Le père paret : religion chretienne




rôle et origine des cathédrales
Le mot a pour racine le mot français cathèdre, qui arrive tout seul du grec , voulant dire siège, d'où trône épiscopal. En ancien français, on voit le verbe cathédrer et le participe cathédrant, qui veulent dire siéger et siégeant dans les écritures de montaignecitation nécessaire.
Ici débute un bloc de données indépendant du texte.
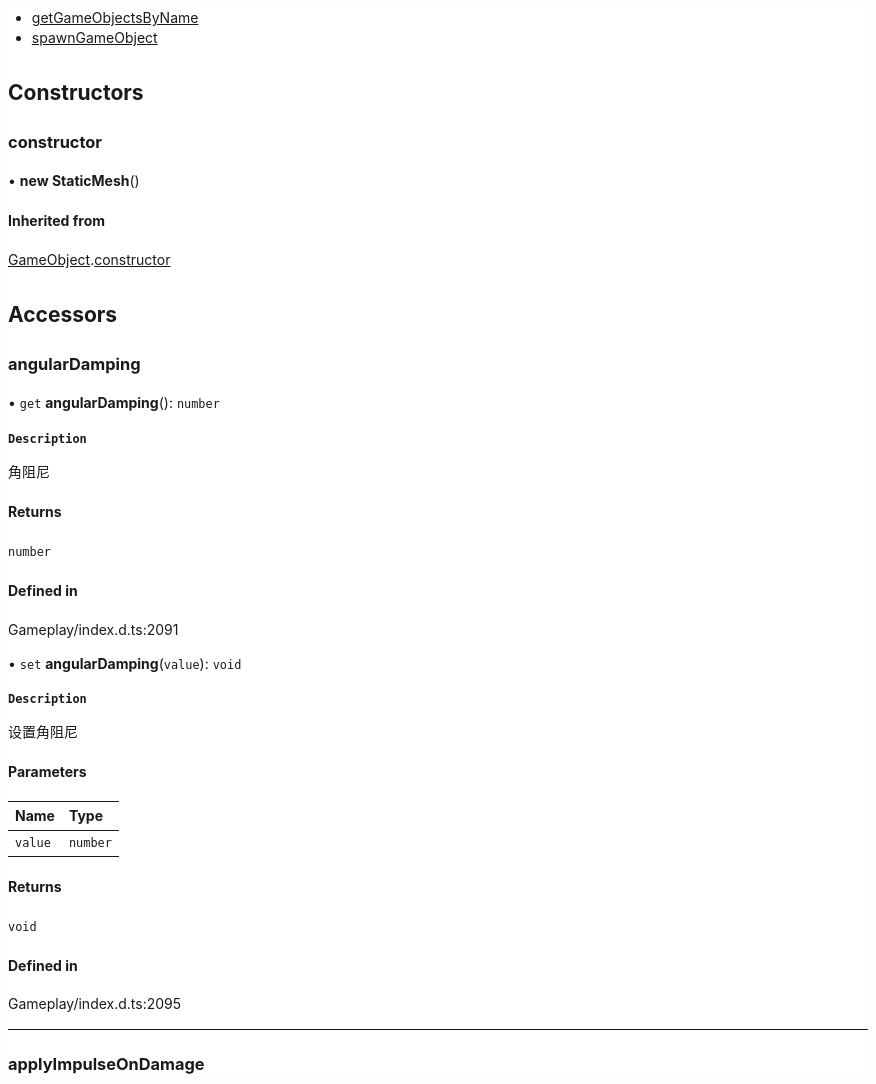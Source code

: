 - [getGameObjectsByName](Gameplay.Gameplay.StaticMesh.md#getgameobjectsbyname)
- [spawnGameObject](Gameplay.Gameplay.StaticMesh.md#spawngameobject)

## Constructors

### constructor

• **new StaticMesh**()

#### Inherited from

[GameObject](Core.Core.GameObject.md).[constructor](Core.Core.GameObject.md#constructor)

## Accessors

### angularDamping

• `get` **angularDamping**(): `number`

**`Description`**

角阻尼

#### Returns

`number`

#### Defined in

Gameplay/index.d.ts:2091

• `set` **angularDamping**(`value`): `void`

**`Description`**

设置角阻尼

#### Parameters

| Name | Type |
| :------ | :------ |
| `value` | `number` |

#### Returns

`void`

#### Defined in

Gameplay/index.d.ts:2095

___

### applyImpulseOnDamage
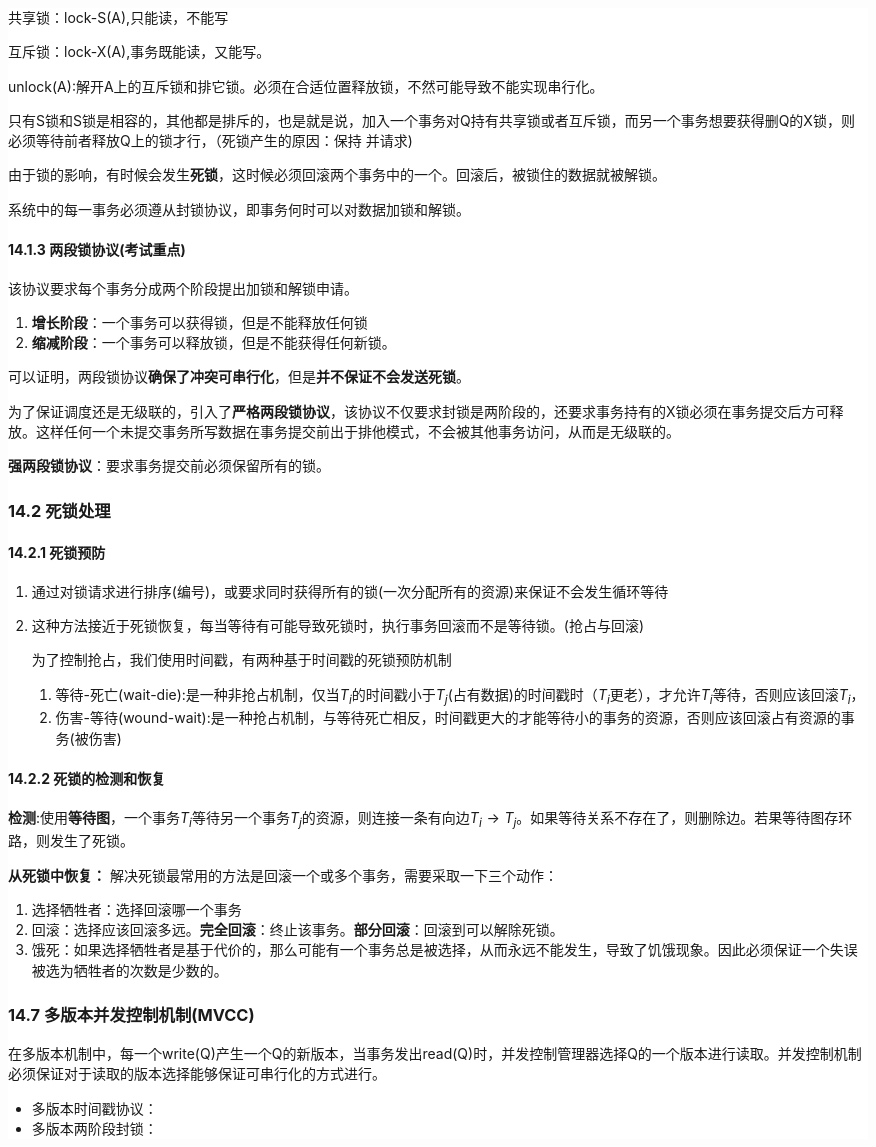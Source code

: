 共享锁：lock-S(A),只能读，不能写

互斥锁：lock-X(A),事务既能读，又能写。

unlock(A):解开A上的互斥锁和排它锁。必须在合适位置释放锁，不然可能导致不能实现串行化。

只有S锁和S锁是相容的，其他都是排斥的，也是就是说，加入一个事务对Q持有共享锁或者互斥锁，而另一个事务想要获得删Q的X锁，则必须等待前者释放Q上的锁才行，（死锁产生的原因：保持 并请求)

由于锁的影响，有时候会发生**死锁**，这时候必须回滚两个事务中的一个。回滚后，被锁住的数据就被解锁。

系统中的每一事务必须遵从封锁协议，即事务何时可以对数据加锁和解锁。



#### 14.1.3 两段锁协议(考试重点)

该协议要求每个事务分成两个阶段提出加锁和解锁申请。

1. **增长阶段**：一个事务可以获得锁，但是不能释放任何锁
2. **缩减阶段**：一个事务可以释放锁，但是不能获得任何新锁。



可以证明，两段锁协议**确保了冲突可串行化**，但是**并不保证不会发送死锁**。

为了保证调度还是无级联的，引入了**严格两段锁协议**，该协议不仅要求封锁是两阶段的，还要求事务持有的X锁必须在事务提交后方可释放。这样任何一个未提交事务所写数据在事务提交前出于排他模式，不会被其他事务访问，从而是无级联的。

**强两段锁协议**：要求事务提交前必须保留所有的锁。



### 14.2 死锁处理

#### 14.2.1 死锁预防

1. 通过对锁请求进行排序(编号)，或要求同时获得所有的锁(一次分配所有的资源)来保证不会发生循环等待

2. 这种方法接近于死锁恢复，每当等待有可能导致死锁时，执行事务回滚而不是等待锁。(抢占与回滚)

   为了控制抢占，我们使用时间戳，有两种基于时间戳的死锁预防机制

   1. 等待-死亡(wait-die):是一种非抢占机制，仅当$T_i$的时间戳小于$T_j$(占有数据)的时间戳时（$T_i$更老），才允许$T_i$等待，否则应该回滚$T_i$，
   2. 伤害-等待(wound-wait):是一种抢占机制，与等待死亡相反，时间戳更大的才能等待小的事务的资源，否则应该回滚占有资源的事务(被伤害)

#### 14.2.2 死锁的检测和恢复

**检测**:使用**等待图**，一个事务$T_i$等待另一个事务$T_j$的资源，则连接一条有向边$T_i\rightarrow T_j$。如果等待关系不存在了，则删除边。若果等待图存环路，则发生了死锁。

**从死锁中恢复：** 解决死锁最常用的方法是回滚一个或多个事务，需要采取一下三个动作：

1. 选择牺牲者：选择回滚哪一个事务
2. 回滚：选择应该回滚多远。**完全回滚**：终止该事务。**部分回滚**：回滚到可以解除死锁。
3. 饿死：如果选择牺牲者是基于代价的，那么可能有一个事务总是被选择，从而永远不能发生，导致了饥饿现象。因此必须保证一个失误被选为牺牲者的次数是少数的。



### 14.7 多版本并发控制机制(MVCC)

在多版本机制中，每一个write(Q)产生一个Q的新版本，当事务发出read(Q)时，并发控制管理器选择Q的一个版本进行读取。并发控制机制必须保证对于读取的版本选择能够保证可串行化的方式进行。

- 多版本时间戳协议：
- 多版本两阶段封锁：
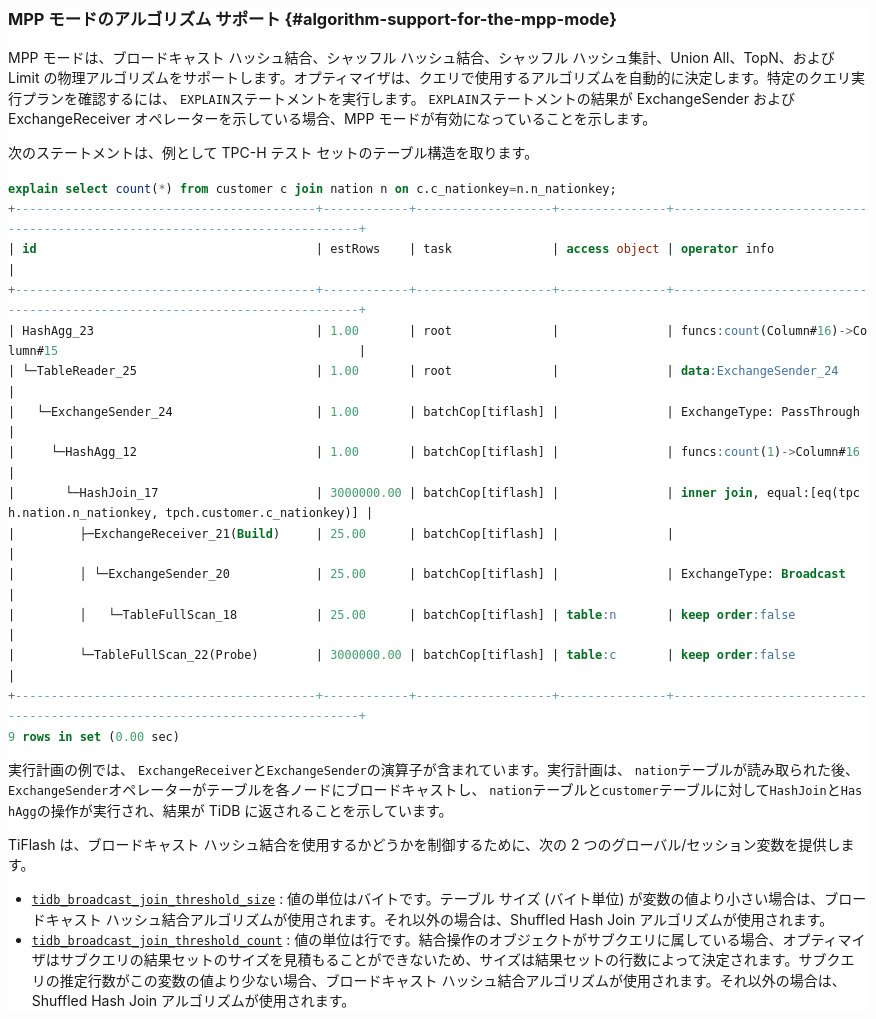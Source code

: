 ### MPP モードのアルゴリズム サポート {#algorithm-support-for-the-mpp-mode}

MPP モードは、ブロードキャスト ハッシュ結合、シャッフル ハッシュ結合、シャッフル ハッシュ集計、Union All、TopN、および Limit の物理アルゴリズムをサポートします。オプティマイザは、クエリで使用するアルゴリズムを自動的に決定します。特定のクエリ実行プランを確認するには、 `EXPLAIN`ステートメントを実行します。 `EXPLAIN`ステートメントの結果が ExchangeSender および ExchangeReceiver オペレーターを示している場合、MPP モードが有効になっていることを示します。

次のステートメントは、例として TPC-H テスト セットのテーブル構造を取ります。

```sql
explain select count(*) from customer c join nation n on c.c_nationkey=n.n_nationkey;
+------------------------------------------+------------+-------------------+---------------+----------------------------------------------------------------------------+
| id                                       | estRows    | task              | access object | operator info                                                              |
+------------------------------------------+------------+-------------------+---------------+----------------------------------------------------------------------------+
| HashAgg_23                               | 1.00       | root              |               | funcs:count(Column#16)->Column#15                                          |
| └─TableReader_25                         | 1.00       | root              |               | data:ExchangeSender_24                                                     |
|   └─ExchangeSender_24                    | 1.00       | batchCop[tiflash] |               | ExchangeType: PassThrough                                                  |
|     └─HashAgg_12                         | 1.00       | batchCop[tiflash] |               | funcs:count(1)->Column#16                                                  |
|       └─HashJoin_17                      | 3000000.00 | batchCop[tiflash] |               | inner join, equal:[eq(tpch.nation.n_nationkey, tpch.customer.c_nationkey)] |
|         ├─ExchangeReceiver_21(Build)     | 25.00      | batchCop[tiflash] |               |                                                                            |
|         │ └─ExchangeSender_20            | 25.00      | batchCop[tiflash] |               | ExchangeType: Broadcast                                                    |
|         │   └─TableFullScan_18           | 25.00      | batchCop[tiflash] | table:n       | keep order:false                                                           |
|         └─TableFullScan_22(Probe)        | 3000000.00 | batchCop[tiflash] | table:c       | keep order:false                                                           |
+------------------------------------------+------------+-------------------+---------------+----------------------------------------------------------------------------+
9 rows in set (0.00 sec)
```

実行計画の例では、 `ExchangeReceiver`と`ExchangeSender`の演算子が含まれています。実行計画は、 `nation`テーブルが読み取られた後、 `ExchangeSender`オペレーターがテーブルを各ノードにブロードキャストし、 `nation`テーブルと`customer`テーブルに対して`HashJoin`と`HashAgg`の操作が実行され、結果が TiDB に返されることを示しています。

TiFlash は、ブロードキャスト ハッシュ結合を使用するかどうかを制御するために、次の 2 つのグローバル/セッション変数を提供します。

-   [`tidb_broadcast_join_threshold_size`](/system-variables.md#tidb_broadcast_join_threshold_count-new-in-v50) : 値の単位はバイトです。テーブル サイズ (バイト単位) が変数の値より小さい場合は、ブロードキャスト ハッシュ結合アルゴリズムが使用されます。それ以外の場合は、Shuffled Hash Join アルゴリズムが使用されます。
-   [`tidb_broadcast_join_threshold_count`](/system-variables.md#tidb_broadcast_join_threshold_count-new-in-v50) : 値の単位は行です。結合操作のオブジェクトがサブクエリに属している場合、オプティマイザはサブクエリの結果セットのサイズを見積もることができないため、サイズは結果セットの行数によって決定されます。サブクエリの推定行数がこの変数の値より少ない場合、ブロードキャスト ハッシュ結合アルゴリズムが使用されます。それ以外の場合は、Shuffled Hash Join アルゴリズムが使用されます。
Le terme cathédrale tout seul était premièrement un adjectif avant de devenir un nom à le xviie siècle.
Dans les paroisses primitives, le trône du prélat, la cathèdre était placée à l'extrémité de l'abside, dans le pôle, comme l'administration du juge de la basilique antique, et l'autel se élevait de l'avant de la tribune, ordinairement sur le tombeau d'un martyr. Le évêque, entouré de son clergé, se plaçait donc derrière l'autel, seul et sans de retable ; il voyait ainsi l'officiant en face. Cette disposition antique explique pourquoi, jusque à le milieu du dernier siècle du moyen Âge, dans quelques cathédrales, le maître-autel n’était qu'une simple table sans gradins, tabernacles ni retables.





Une église est un édifice religieux dont le rôle essentiel est de faciliter le regroupement d'une communauté chrétienne. Il s'agit du principal édifice de ce modèle du le église dans la christianisme. Les monuments nommés chapelles sont en général privés, comme la chapelle d'un château fort, ou destinés à une communauté cléricale, par exemple un monastère. Le église réside dans un bâtiment consacré à la prière et à les pratiques commmunautaires des catholiques. Notamment, la messe est, typiquement, dite dans une église par l'aumônier, dans le culte catholique et la religion orthodoxe. Dans le protestantisme, le même bâtiment ayant la même utilité est historiquement appelé le temple et non pas la paroisse, le mot étant principalement gardé pour désigner le société, ou bien la communauté des catholiques ( dans certaines cas exceptionnels, particulièrement dans l'atmosphère luthérien institutionnel, le mot église est exploité pour désigner un local ).




orientation
Depuis le point de départ et jusque à le xve siècle, dans tous les pays chrétiens, le bâtiment du église était propre à une prière communautaire dirigée vers l'est ( c’est ce qu'on a nommé l'orientation — c’est là la racine de ce mot ). Car l'attente du soleil levant est un trait principal de la prière et de la spiritualité chrétiennes. à présent cette tradition est gardée dans le Église d'orient. De même, le soleil signifie premièrement lumière et clarté inouï (. . . ) et selon st eusèbe d'alexandrie, les catholiques jusque à le ve siècle avaient aimé dieu la figure orienté vers le soleil levant. Le soleil montant étant très communément comparé à un volatile. Le mazdéisme assimile le soleil à un coq qui annonce le soulever du jour, et nos clochers chrétiens emportent encore ce volatile qui incarne l'attention du âme en attendant la deuxième débarquée du christ, la naissance de l'imposante aurore1. Le coq est d'ailleurs communément représenté avec les instruments de la passion.